Are you looking forward to raising venture capital for your startup? It is crucial that your conduct in-depth research on the topic. As you understand the must-know features of Series A funding round, it will help your startup in achieving financial goals easily while also ensuring that you are able to provide in-depth information required by investors.
The domain of venture capital funding has transformed significantly in the past few years. In the modern era, potential investors are looking forward to achieving a desired set of milestones before they wish to commit to the funds as required by the business. By making sure that your startup is ready to raise Series A funding, you should be aware of the know-how of the funding scenario.
What is Series A Funding?
Series A funding is regarded as the first round of funding in which the long-term plan of the startup for profit-generation and monetization are crucial to attract potential investors.
A Series A funding for startups can help in accelerating the respective roadmap towards achieving your financial goals faster. At the same time, it also reveals where you are standing exactly while offering your startup ample confidence that you are performing well.
When Should You Consider Raising the Series A Funding Round?
Founders and investors reveal that Series A funding is usually imparted to startups capable of generating revenue but not yet making profits. The median time from achieving seed to Series A funding is around 18 months. A robust monthly growth rate of around 15 percent to 20 percent also helps in indicating that you are ready for raising funds.

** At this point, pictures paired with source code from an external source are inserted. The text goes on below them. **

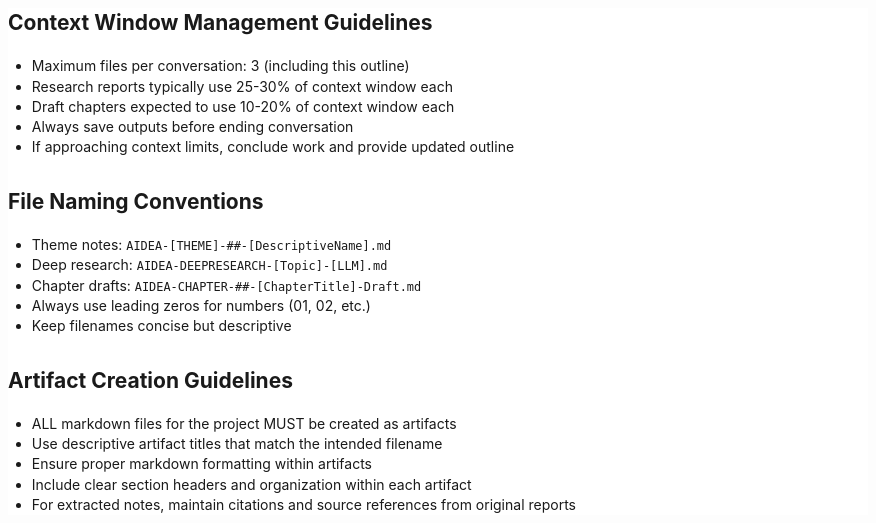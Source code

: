 
## Context Window Management Guidelines
- Maximum files per conversation: 3 (including this outline)
- Research reports typically use 25-30% of context window each
- Draft chapters expected to use 10-20% of context window each
- Always save outputs before ending conversation
- If approaching context limits, conclude work and provide updated outline

## File Naming Conventions
- Theme notes: `AIDEA-[THEME]-##-[DescriptiveName].md`
- Deep research: `AIDEA-DEEPRESEARCH-[Topic]-[LLM].md`
- Chapter drafts: `AIDEA-CHAPTER-##-[ChapterTitle]-Draft.md`
- Always use leading zeros for numbers (01, 02, etc.)
- Keep filenames concise but descriptive

## Artifact Creation Guidelines
- ALL markdown files for the project MUST be created as artifacts
- Use descriptive artifact titles that match the intended filename
- Ensure proper markdown formatting within artifacts
- Include clear section headers and organization within each artifact
- For extracted notes, maintain citations and source references from original reports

While profitability of the startup during Series A funding is desirable, it is still not any requirement. It is important to consider unit economics -ensuring a business that is healthy throughout. Still, there is no strong answer on the best time to consider Series A funding. It will usually vary within sectors.
Founders reveal that startups typically have around 11 to 60 employees while applying for Series A -based on various factors like the sector.
How to Raise Series A Funding?
It will usually take around two months to get access to the term sheet. It refers to the outline of the core terms of investment -like total equity wanted by investors. Moreover, it might take around 4-6 months for closing the Series A funding round. However, the exact pitching process might take only some weeks. The given timeframe can be extended under specific scenarios. It is because the ongoing market downturn has made investors more careful with the respective cash.
While raising Series A funding, it is also crucial to ensure the presence of a legal counsel -preferably some external organization. It will ensure that the legal aspects of your business are viable. You can expect the legal costs to typically range between $5,000 to $50,000 -depending on drafting requirement, negotiation, and diligence level. The legal paperwork will usually include aspects like IP, company registration, regulatory compliance, and equity ownership.
How to Find the Right Investors for Series A Funding?
Selecting the right investors for Series A is pivotal for startups. As you are raising Series A, founders are expected to decide whether they should search for specialist or generalist VCs. Founders are also expected to choose between new and existing VCs.
It is recommended to conduct in-depth research while reaching out to potential investors. Analyze and find out what investors might be looking for in dedicated portfolio organizations. Most founders find it the most useful to leverage the existing network of investors and founders to come across new potential investors. Even if there might not be close scope of funding, founders are still expected to keep the network of potential investors intact.
Your efforts towards startup fundraising are integral aspects of securing the overall success needed for your business. By following essential points, you will be effectively positioned to handle the requirements of Series A funding.
While VC fundraising is a great option for most startups, still it is time-consuming and will lead to equity dilution of your startup. If you wish to be free from the hassle of equity dilution, you can consider revenue-based financing to serve as the effective funding solution. It is a type of debt financing in which a lender will offer loan to a startup in exchange for some percentage of the respective revenues.